Из номера в номер редакция задавала своим читателям острые вопросы, иногда с привкусом ребячливого афеизма, как, например, такой: «О чем Адам и Ева разговаривали при первом свидании?» А однажды опубликовали вопрос, в котором даже проглядывала тенденция к эмансипации женщин. «Кто, когда, по какому случаю и зачем установил такой обычай, что мужчины волочатся за женщинами, а не женщины за мужчинами?»

Но, впрочем, этот вопрос был пределом допустимой в журнале прогрессивности. В основном здесь преобладали темы возвышенные, сюжеты нравоисцеляющие. Евгения Петровна, к примеру, в своих «Деревенских дневниках» с восторгом живописала красоты девственной природы, которую не омрачает угарное дыхание городских улиц. В ее панегириках сельскому раздолью угадывалась вдумчивая ученица Руссо. Она же выступала в журнале как поэтесса и композитор. «Забудь, пришлец земли, святую душу девы…» — так начинался «Романс» Евгении Петровны. Кто таков этот таинственный «пришлец земли» и чью именно «святую душу» рекомендуется ему забыть, об этом вряд ли кто из читателей мог составить ясное понятие. Наиболее трезвые из них догадывались, что автор вовсе никого и не подразумевает и что вся изложенная тут сердечная драма — не более как поэтический туман. Но произнесть догадку вслух значило бы грубо поранить деликатную натуру сочинительницы.

Чаще, чем романсы, звучали со страниц журнала бравурные музыкальные пиесы: то «Мазурка», то «Мазурка Варварская», а то даже «Мазурка Дьявольская». Впрочем, под угрожающими названиями могли скрываться безобидные шутки, розыгрыши. Так, стихотворение, мрачно озаглавленное «За день до скончания мира», заключало в себе, если прочесть начальные буквы строк, чье-то невинное признание: «Я люблю Машу».

Энергия молодежи направлялась опытным водительством обоих домашних педагогов — Солоницына и Гончарова. Они выступали иногда в журнале и как авторы. И хотя участие это окутывалось тайной, она была весьма прозрачной. Неужели трудно было догадаться, кто, к примеру, скрывается под инициалом «Г», которым помечены в пятом номере «Подснежника» за 1836 год несколько лирических стихотворений? В одном из них, названном «Отрывок из письма к другу», автор горько сетовал на любовное невезение:

Не утешай меня, мой друг!
Не унимай моей печали!
Ты сам изведал свой недуг
В тот час, когда ее венчали.

Вздохом сожаления об утрате начинался и «Романс», подписанный тем же инициалом «Г».
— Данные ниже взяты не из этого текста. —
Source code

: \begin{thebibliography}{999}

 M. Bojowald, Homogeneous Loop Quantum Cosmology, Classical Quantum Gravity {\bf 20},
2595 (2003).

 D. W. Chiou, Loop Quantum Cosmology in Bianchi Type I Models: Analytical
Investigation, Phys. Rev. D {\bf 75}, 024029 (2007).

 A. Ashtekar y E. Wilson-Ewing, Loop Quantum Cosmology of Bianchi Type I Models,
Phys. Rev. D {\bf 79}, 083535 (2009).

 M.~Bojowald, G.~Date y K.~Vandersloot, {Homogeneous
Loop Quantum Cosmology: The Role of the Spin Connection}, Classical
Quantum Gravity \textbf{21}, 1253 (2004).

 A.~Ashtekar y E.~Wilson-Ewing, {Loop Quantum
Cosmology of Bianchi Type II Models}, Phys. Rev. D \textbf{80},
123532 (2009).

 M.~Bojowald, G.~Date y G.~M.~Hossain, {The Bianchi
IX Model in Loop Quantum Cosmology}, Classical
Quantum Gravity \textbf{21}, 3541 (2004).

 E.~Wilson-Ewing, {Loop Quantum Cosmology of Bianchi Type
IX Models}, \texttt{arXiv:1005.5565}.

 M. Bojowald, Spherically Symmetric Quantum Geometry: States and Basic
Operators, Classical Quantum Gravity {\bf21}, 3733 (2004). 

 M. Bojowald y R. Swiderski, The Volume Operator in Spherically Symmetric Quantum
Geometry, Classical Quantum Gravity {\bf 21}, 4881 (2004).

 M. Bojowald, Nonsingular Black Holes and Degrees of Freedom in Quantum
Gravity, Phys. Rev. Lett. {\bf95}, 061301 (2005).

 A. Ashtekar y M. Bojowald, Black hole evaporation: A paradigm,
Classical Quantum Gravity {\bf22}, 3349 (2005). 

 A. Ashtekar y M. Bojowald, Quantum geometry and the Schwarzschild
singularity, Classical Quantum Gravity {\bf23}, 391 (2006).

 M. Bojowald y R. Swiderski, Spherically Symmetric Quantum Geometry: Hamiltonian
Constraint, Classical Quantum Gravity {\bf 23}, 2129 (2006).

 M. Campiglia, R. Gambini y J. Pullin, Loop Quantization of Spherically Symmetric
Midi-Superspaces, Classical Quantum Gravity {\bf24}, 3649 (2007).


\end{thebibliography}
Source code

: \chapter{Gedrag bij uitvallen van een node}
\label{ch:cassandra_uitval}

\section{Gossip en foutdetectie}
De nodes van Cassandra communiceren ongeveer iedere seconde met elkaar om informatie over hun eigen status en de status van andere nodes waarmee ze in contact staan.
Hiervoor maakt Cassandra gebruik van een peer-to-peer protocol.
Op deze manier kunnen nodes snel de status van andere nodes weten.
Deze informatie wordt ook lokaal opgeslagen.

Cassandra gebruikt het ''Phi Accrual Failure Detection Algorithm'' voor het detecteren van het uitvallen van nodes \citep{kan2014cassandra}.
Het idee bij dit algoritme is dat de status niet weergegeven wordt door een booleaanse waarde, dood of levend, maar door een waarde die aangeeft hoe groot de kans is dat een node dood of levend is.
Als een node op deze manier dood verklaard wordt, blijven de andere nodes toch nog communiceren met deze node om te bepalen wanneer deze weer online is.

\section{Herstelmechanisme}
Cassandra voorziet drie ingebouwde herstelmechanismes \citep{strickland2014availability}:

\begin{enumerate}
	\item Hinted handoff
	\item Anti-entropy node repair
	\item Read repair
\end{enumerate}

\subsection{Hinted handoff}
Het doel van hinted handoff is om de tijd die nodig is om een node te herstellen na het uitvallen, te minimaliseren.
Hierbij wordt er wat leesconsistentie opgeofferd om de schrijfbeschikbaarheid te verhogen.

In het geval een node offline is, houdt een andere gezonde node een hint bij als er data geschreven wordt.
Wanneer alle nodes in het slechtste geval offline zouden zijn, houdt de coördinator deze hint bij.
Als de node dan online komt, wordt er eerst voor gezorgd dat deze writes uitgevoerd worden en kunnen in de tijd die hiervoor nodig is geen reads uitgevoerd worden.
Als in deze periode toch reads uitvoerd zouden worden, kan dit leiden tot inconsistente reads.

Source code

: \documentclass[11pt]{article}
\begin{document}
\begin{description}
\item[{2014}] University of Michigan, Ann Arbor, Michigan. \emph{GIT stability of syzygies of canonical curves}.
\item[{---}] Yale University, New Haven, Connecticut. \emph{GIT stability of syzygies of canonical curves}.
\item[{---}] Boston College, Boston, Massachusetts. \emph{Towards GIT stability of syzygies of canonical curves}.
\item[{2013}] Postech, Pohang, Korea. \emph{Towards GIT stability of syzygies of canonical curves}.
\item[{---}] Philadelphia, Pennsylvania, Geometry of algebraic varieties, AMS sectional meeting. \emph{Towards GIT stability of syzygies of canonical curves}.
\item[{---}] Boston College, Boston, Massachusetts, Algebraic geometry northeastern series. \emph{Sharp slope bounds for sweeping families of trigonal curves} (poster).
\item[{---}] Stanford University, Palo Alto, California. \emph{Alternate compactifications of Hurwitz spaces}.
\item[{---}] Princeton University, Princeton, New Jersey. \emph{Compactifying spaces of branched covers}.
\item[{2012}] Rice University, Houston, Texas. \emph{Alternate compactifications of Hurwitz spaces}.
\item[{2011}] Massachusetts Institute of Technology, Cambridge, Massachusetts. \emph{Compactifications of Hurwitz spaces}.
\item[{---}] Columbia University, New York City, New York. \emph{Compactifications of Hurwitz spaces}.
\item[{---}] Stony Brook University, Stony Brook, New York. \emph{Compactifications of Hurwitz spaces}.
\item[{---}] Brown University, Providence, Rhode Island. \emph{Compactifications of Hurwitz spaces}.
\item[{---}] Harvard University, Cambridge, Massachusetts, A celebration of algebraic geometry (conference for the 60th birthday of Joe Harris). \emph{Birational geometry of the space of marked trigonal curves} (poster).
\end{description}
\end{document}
Весны пора прекрасная минула,
Исчез навек волшебный миг любви —

Конечно, рядом с рифмованной болтовней мальчишек, рядом с туманными воздыханиями Евгении Петровны этп строки Гончарова выглядели вполне благополучно. Но он-то сам прекрасно ведь понимал, что все это слабо, пусто, подражательно. И куда только делось томление духа, которое еще не так давно побуждало его выдумывать подобную чушь! А подумать только, как воспламеняли его тогда собственные стихи! Не он ли грезил в темном жару вдохновения, что его строки и сам Пушкин похвалил бы, попадись они ему чудом на глаза? А теперь? Разве посмел бы отнести их в пушкинский «Современник»? Нет, только для «Подснежника» и годятся они, да и то под литерой «Г».

Это было еще в Москве. Однажды он зашел к обедне в собор Никитского монастыря. Еще с детских лет он был научен, что во время службы нельзя давать воли своим мыслям. Пусть они будут целиком заняты молитвой и тем, что произносится с амвона, из алтаря или звучит с клиросов. Нужно, чтобы умишко не шалил, чтобы внимание не рассеивалось, не соскальзывало на постороннее, внешнее. А иначе и стоять тут незачем. Лучше тогда пойди побегай, побей баклуши, и то греха будет меньше.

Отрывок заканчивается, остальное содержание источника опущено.